Im Projekt-Modul „In Touch Career Digital“ werde die Digitalisierung selbst als Werkzeug genutzt, um Lehre, Studienorganisation, Beratungs- und Betreuungsangebote an die, durch die Corona-Pandemie beförderten, neuen Herausforderungen anzupassen und bislang nur schwer erreichbare Ziele, wie Flexibilisierung, Individualisierung, studienbegleitendes Monitoring sowie Inklusion, zu realisieren. Es existiere an der Universität insofern eine breite Palette erprobter Formate zur Integration von Geflüchteten, die für die spezifischen Bedarfe aus der Ukraine Geflüchteter punktuell erweitert und durch Initiativen und Angebote der Fakultäten ergänzt würden.

Weitere Hilfsangebote

In der Unterstützung arbeitet die Bergische Universität eng mit dem Deutschen Akademischen Austauschdienst (DAAD) zusammen. „Der DAAD realisiert seit Jahren gemeinsam mit Hochschulen und Partnerorganisationen verschiedene Programme und Maßnahmen, um die Integration von Flüchtlingen an den deutschen Hochschulen zu unterstützen“, sagt Bieck. „Dafür hat das Bundesministeriums für Bildung und Forschung (BMBF) bis 2022 jährlich Mittel in Höhe von rund 27 Millionen Euro bereitgestellt.

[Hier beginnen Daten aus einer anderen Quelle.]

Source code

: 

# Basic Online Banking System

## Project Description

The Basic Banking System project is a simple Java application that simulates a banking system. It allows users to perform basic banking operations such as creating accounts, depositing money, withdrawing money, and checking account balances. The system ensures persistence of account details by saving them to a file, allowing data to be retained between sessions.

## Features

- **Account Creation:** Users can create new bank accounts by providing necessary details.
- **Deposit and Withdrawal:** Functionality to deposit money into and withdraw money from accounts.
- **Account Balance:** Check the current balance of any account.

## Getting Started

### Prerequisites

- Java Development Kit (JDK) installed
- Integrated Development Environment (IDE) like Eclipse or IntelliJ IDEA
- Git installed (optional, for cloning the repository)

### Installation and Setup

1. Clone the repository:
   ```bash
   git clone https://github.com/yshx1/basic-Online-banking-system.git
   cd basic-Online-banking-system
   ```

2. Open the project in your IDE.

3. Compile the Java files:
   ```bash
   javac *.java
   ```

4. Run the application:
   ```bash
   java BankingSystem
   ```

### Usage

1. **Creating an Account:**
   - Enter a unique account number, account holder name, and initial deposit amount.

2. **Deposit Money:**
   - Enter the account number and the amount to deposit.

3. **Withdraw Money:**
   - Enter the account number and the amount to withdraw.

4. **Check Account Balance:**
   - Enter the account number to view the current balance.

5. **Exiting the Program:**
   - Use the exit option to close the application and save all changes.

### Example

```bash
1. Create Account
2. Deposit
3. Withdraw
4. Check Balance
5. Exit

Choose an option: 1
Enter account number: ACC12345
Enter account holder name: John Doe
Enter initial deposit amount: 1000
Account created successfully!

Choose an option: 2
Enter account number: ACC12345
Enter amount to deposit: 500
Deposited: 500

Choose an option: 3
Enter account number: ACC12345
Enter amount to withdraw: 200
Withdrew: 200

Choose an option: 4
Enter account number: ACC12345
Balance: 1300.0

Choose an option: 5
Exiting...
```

Das Land Nordrhein-Westfalen unterstützt zudem in Kooperation mit dem DAAD mit ,NRWege ins Studium‘ 30 Hochschulen beim Aufbau von studienvorbereitenden und -begleitenden Angeboten, dem Ausbau von Beratungsstrukturen und der Vergabe von Stipendien an besonders leistungsstarke Geflüchtete.“

Besonders innovative Formate der Internationalisierung würden im Rahmen der „NRWege Leuchtturm“` erprobt, mit digitalen Elementen flankiert und für andere Hochschulen nutzbar gemacht. „Die Bergische Universität war und ist in allen Förderprogrammen mit ,In Touch Wuppertal‘ erfolgreich vertreten und konnte bislang nahezu zwei Millionen Euro an Fördermitteln für die Integration Geflüchteter einwerben.“

Mit seinen Mitgliedshochschulen sowie den fördernden Ministerien sei der DAAD in engem Austausch zu den aktuell notwendigen Schritten und informiere regelmäßig über die verfügbaren Unterstützungs- und Hilfsangebote für ukrainische Studierende, Wissenschaftlerinnen und Wissenschaftler. Informationen dazu werden regelmäßig über die Seite www.daad.de veröffentlicht.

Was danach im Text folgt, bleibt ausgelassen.